** What you will do **
Locate every line in the records below that holds the word "documentclass" and return each one.

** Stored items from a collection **
============

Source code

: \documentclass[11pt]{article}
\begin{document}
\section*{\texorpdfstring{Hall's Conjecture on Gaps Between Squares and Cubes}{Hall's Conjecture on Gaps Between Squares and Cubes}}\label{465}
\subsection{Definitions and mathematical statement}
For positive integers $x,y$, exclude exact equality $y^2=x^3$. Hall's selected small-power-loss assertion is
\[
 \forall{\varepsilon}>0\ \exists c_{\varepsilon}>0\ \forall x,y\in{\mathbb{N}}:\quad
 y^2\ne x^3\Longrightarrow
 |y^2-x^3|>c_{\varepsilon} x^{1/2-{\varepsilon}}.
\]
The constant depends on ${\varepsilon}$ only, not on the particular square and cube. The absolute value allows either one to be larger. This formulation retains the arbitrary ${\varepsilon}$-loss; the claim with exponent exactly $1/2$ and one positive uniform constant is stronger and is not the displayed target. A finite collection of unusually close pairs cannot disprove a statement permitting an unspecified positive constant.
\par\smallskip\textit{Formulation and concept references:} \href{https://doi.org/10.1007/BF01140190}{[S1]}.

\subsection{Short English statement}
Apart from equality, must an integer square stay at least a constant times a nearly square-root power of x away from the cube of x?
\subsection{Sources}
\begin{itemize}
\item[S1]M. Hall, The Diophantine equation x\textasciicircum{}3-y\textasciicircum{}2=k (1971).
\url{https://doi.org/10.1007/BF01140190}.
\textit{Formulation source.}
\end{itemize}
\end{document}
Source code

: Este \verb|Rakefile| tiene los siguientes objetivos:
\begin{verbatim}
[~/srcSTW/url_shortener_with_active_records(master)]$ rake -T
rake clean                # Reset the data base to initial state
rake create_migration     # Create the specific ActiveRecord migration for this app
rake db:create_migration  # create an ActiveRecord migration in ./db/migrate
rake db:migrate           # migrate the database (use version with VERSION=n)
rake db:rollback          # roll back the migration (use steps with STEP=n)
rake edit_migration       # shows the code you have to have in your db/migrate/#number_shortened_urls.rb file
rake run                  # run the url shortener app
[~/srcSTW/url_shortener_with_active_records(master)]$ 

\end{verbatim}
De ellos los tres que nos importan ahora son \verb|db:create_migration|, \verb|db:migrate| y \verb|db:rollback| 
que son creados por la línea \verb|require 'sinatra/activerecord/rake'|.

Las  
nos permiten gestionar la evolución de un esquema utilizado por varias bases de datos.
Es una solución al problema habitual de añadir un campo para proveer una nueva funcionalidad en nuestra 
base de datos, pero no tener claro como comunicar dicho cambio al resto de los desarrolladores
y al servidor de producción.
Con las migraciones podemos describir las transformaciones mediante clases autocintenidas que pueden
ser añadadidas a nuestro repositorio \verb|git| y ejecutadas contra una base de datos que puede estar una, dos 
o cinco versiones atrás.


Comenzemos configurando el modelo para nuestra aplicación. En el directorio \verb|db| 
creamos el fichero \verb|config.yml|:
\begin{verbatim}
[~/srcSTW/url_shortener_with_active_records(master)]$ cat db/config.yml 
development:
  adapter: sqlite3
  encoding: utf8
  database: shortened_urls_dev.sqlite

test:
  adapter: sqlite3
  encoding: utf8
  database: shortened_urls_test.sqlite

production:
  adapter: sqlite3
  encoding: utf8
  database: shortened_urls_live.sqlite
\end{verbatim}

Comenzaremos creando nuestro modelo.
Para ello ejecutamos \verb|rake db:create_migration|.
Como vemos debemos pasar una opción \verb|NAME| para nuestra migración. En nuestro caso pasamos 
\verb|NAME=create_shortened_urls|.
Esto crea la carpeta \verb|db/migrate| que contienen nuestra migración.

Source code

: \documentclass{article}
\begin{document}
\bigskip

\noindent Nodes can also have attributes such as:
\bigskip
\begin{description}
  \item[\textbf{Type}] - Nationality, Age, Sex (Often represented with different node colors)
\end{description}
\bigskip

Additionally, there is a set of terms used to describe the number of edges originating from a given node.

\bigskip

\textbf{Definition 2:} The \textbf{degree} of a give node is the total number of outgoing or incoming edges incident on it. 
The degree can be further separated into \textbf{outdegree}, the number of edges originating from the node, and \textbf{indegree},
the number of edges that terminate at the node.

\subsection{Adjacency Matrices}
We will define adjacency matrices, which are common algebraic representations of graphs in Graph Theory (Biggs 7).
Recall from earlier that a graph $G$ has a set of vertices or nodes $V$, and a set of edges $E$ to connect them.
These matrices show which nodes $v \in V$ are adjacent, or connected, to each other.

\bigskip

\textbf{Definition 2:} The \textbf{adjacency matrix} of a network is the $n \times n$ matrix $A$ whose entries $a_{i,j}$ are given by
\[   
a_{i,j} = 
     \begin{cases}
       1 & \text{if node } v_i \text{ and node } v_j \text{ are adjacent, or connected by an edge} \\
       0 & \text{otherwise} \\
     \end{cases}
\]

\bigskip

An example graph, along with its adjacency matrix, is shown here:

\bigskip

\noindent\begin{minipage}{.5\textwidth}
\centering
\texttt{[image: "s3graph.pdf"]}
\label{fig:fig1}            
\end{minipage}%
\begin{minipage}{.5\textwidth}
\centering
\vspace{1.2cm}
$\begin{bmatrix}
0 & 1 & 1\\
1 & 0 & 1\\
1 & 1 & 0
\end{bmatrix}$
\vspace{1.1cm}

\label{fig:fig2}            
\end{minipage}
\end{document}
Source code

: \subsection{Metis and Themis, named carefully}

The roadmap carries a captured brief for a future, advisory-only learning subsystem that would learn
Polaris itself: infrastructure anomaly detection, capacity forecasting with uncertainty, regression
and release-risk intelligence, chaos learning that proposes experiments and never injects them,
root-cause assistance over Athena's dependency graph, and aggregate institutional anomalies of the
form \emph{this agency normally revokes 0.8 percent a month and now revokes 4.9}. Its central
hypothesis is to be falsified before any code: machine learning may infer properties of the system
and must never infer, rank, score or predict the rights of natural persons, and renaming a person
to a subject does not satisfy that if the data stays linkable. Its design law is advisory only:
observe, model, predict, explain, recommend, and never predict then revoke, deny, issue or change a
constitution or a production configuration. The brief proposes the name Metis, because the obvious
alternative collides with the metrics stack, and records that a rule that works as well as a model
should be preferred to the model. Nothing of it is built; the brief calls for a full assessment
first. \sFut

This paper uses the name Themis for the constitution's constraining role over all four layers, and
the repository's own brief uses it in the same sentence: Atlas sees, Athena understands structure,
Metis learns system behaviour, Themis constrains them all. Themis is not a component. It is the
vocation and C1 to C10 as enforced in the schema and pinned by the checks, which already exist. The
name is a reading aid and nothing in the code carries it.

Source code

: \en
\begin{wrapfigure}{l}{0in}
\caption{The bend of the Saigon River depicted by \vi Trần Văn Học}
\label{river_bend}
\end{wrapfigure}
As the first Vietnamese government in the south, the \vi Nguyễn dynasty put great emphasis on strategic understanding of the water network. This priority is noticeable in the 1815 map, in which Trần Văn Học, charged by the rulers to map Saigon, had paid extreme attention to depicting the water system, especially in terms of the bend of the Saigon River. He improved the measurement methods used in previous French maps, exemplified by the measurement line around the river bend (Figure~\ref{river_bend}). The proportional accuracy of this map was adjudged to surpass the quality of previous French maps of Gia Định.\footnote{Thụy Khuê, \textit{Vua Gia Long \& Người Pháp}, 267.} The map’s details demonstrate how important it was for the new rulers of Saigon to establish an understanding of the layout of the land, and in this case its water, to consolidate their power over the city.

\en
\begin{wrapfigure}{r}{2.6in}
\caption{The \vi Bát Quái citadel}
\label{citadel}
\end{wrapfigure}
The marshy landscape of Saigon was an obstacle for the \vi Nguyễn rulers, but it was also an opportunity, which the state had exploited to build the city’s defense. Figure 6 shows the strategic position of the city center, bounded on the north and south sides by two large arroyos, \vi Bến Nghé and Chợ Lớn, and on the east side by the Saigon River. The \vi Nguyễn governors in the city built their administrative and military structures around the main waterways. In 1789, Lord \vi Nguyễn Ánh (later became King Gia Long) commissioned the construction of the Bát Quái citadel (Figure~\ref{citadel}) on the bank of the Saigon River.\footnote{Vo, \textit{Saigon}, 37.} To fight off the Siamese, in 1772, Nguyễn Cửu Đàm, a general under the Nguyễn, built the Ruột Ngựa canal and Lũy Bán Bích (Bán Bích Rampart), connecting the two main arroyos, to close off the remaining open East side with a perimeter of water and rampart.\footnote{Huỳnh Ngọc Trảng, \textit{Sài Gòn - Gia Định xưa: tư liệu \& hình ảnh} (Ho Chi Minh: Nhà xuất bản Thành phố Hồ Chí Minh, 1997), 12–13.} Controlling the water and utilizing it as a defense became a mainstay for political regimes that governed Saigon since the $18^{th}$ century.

============

** Response to this task **
: \documentclass[11pt]{article}
: \documentclass{article}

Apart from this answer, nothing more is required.